What you will do: Within the records, find every line that includes the word "value" and copy it.

Material supplied:

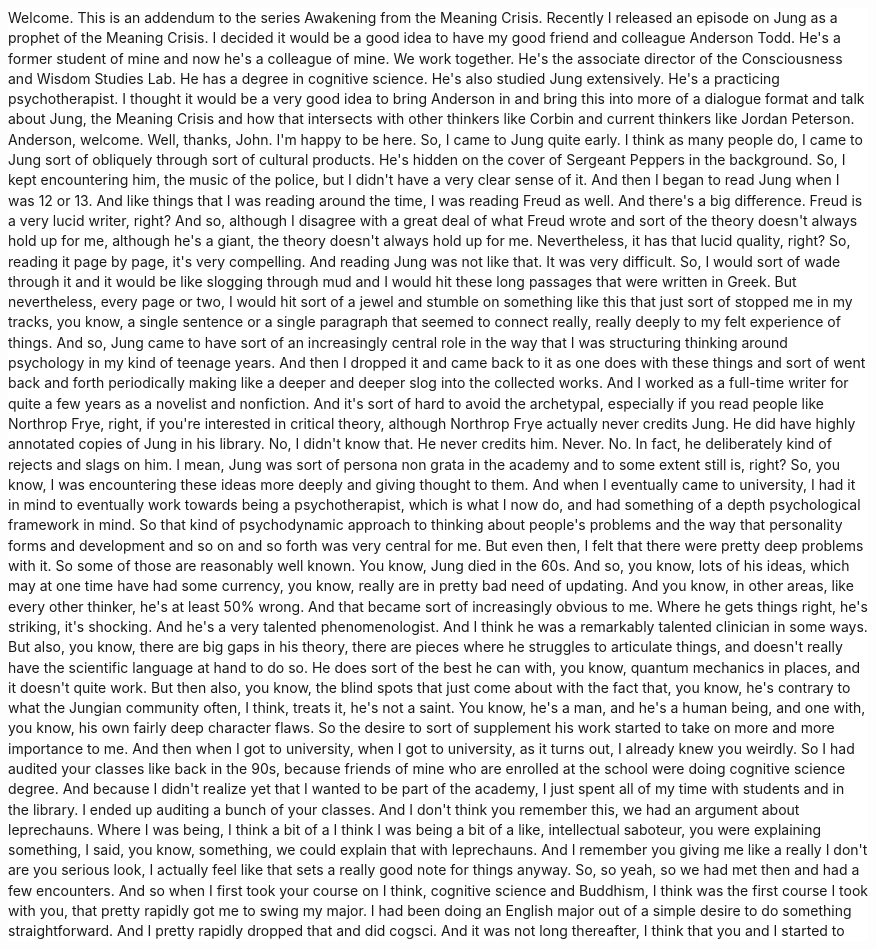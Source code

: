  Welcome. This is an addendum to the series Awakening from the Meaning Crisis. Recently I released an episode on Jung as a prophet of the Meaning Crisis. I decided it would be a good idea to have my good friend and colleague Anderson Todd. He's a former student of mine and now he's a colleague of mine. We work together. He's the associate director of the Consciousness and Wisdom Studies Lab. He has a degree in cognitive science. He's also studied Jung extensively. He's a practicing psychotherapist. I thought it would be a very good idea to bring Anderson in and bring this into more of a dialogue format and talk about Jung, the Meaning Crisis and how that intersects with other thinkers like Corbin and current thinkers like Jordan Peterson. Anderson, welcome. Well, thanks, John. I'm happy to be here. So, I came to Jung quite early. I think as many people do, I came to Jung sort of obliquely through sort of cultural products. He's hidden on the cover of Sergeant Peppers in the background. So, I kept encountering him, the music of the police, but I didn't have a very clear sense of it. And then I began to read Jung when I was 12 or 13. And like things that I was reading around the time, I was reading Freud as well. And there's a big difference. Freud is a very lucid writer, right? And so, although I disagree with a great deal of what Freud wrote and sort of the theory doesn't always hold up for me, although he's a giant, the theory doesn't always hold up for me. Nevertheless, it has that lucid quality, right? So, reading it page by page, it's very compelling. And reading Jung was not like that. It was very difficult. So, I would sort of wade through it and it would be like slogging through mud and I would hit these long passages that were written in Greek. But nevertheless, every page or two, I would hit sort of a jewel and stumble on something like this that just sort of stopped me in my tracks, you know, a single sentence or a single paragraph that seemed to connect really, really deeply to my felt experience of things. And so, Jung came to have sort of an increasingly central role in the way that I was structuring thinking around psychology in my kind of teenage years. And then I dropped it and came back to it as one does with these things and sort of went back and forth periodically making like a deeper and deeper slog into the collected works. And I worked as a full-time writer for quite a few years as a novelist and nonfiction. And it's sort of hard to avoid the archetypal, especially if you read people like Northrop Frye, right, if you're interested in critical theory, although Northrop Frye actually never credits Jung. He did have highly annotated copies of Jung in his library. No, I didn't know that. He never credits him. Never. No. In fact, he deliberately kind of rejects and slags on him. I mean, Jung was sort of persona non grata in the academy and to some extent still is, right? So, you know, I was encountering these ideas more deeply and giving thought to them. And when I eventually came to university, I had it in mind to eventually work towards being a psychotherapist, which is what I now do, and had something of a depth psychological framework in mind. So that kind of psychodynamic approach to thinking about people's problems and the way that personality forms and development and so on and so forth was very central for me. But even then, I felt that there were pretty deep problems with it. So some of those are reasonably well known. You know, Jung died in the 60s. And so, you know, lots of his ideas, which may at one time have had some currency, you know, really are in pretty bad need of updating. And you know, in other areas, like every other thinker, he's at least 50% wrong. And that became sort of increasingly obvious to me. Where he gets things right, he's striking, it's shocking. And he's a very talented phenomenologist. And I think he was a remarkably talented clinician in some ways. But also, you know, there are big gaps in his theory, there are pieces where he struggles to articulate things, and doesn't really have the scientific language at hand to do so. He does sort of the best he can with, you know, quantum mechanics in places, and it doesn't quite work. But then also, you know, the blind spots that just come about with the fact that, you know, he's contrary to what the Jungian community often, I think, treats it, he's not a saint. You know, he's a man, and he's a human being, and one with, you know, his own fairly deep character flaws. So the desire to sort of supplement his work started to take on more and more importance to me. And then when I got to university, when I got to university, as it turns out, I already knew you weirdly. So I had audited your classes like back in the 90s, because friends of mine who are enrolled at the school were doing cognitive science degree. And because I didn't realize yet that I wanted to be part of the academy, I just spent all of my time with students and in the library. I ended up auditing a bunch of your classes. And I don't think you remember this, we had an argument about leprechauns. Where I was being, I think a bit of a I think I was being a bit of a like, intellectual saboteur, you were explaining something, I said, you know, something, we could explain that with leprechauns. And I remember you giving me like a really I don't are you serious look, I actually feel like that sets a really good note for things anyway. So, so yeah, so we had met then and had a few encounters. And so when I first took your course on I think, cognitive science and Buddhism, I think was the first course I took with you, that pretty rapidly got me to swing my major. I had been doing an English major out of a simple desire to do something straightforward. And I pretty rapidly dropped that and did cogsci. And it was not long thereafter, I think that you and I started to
...
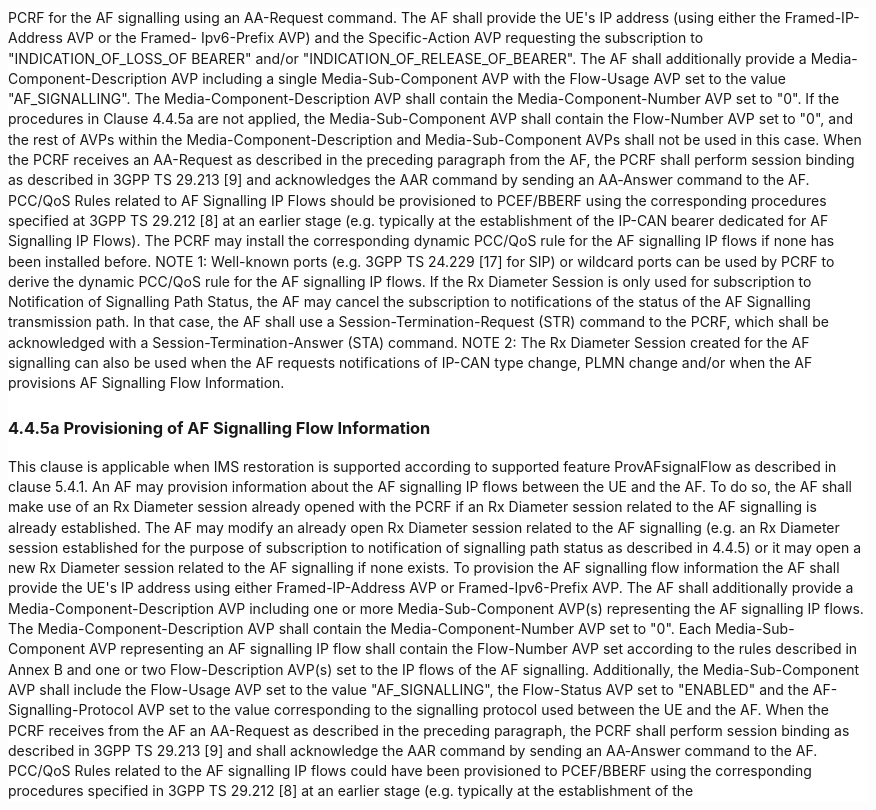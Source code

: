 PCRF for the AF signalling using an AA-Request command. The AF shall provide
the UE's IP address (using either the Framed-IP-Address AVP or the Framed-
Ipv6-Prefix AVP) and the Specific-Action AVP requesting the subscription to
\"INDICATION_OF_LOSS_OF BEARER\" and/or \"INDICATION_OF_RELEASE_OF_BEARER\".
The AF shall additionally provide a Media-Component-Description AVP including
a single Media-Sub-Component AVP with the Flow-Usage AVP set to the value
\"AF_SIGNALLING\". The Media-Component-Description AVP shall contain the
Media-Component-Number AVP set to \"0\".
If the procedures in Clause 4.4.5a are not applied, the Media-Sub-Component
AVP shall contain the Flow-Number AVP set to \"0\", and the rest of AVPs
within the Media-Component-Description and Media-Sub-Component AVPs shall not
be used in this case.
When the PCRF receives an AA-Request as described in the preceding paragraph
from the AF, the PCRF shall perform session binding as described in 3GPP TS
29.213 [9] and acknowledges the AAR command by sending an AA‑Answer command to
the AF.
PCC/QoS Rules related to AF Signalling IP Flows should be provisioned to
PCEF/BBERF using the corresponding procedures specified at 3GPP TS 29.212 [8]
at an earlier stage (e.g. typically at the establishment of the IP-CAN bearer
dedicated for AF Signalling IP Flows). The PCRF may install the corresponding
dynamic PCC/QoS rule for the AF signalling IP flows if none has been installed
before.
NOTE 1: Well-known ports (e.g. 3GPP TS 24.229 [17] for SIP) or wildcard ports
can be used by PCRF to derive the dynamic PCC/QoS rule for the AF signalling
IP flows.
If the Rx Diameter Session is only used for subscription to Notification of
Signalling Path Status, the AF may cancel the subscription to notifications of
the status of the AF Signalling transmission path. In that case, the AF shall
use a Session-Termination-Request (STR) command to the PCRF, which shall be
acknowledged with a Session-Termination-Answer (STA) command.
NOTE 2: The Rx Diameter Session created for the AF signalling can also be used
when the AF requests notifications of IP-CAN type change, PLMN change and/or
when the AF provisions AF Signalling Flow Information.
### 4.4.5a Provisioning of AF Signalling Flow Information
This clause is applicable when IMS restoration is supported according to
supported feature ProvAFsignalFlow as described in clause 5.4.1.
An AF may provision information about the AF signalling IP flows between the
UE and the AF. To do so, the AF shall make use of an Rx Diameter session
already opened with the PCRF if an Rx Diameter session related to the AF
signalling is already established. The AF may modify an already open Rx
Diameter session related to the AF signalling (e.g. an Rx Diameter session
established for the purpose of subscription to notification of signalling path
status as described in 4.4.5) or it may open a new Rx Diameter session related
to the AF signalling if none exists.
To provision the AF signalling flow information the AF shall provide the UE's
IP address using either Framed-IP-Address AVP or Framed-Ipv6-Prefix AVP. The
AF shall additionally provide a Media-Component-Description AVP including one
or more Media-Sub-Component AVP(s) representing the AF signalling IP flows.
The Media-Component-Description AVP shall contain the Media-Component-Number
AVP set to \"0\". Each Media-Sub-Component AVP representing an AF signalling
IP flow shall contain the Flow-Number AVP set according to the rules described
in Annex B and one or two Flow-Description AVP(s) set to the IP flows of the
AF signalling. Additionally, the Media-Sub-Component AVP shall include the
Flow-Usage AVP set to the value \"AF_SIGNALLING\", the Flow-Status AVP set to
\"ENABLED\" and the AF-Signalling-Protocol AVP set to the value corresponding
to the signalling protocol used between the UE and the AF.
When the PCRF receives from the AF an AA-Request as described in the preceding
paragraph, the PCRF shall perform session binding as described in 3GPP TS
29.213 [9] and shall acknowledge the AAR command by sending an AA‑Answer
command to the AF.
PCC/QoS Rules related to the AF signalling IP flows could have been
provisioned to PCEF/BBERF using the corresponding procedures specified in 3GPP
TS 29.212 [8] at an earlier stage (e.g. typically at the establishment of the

Exercise output:
a single Media-Sub-Component AVP with the Flow-Usage AVP set to the value
Flow-Usage AVP set to the value \"AF_SIGNALLING\", the Flow-Status AVP set to
\"ENABLED\" and the AF-Signalling-Protocol AVP set to the value corresponding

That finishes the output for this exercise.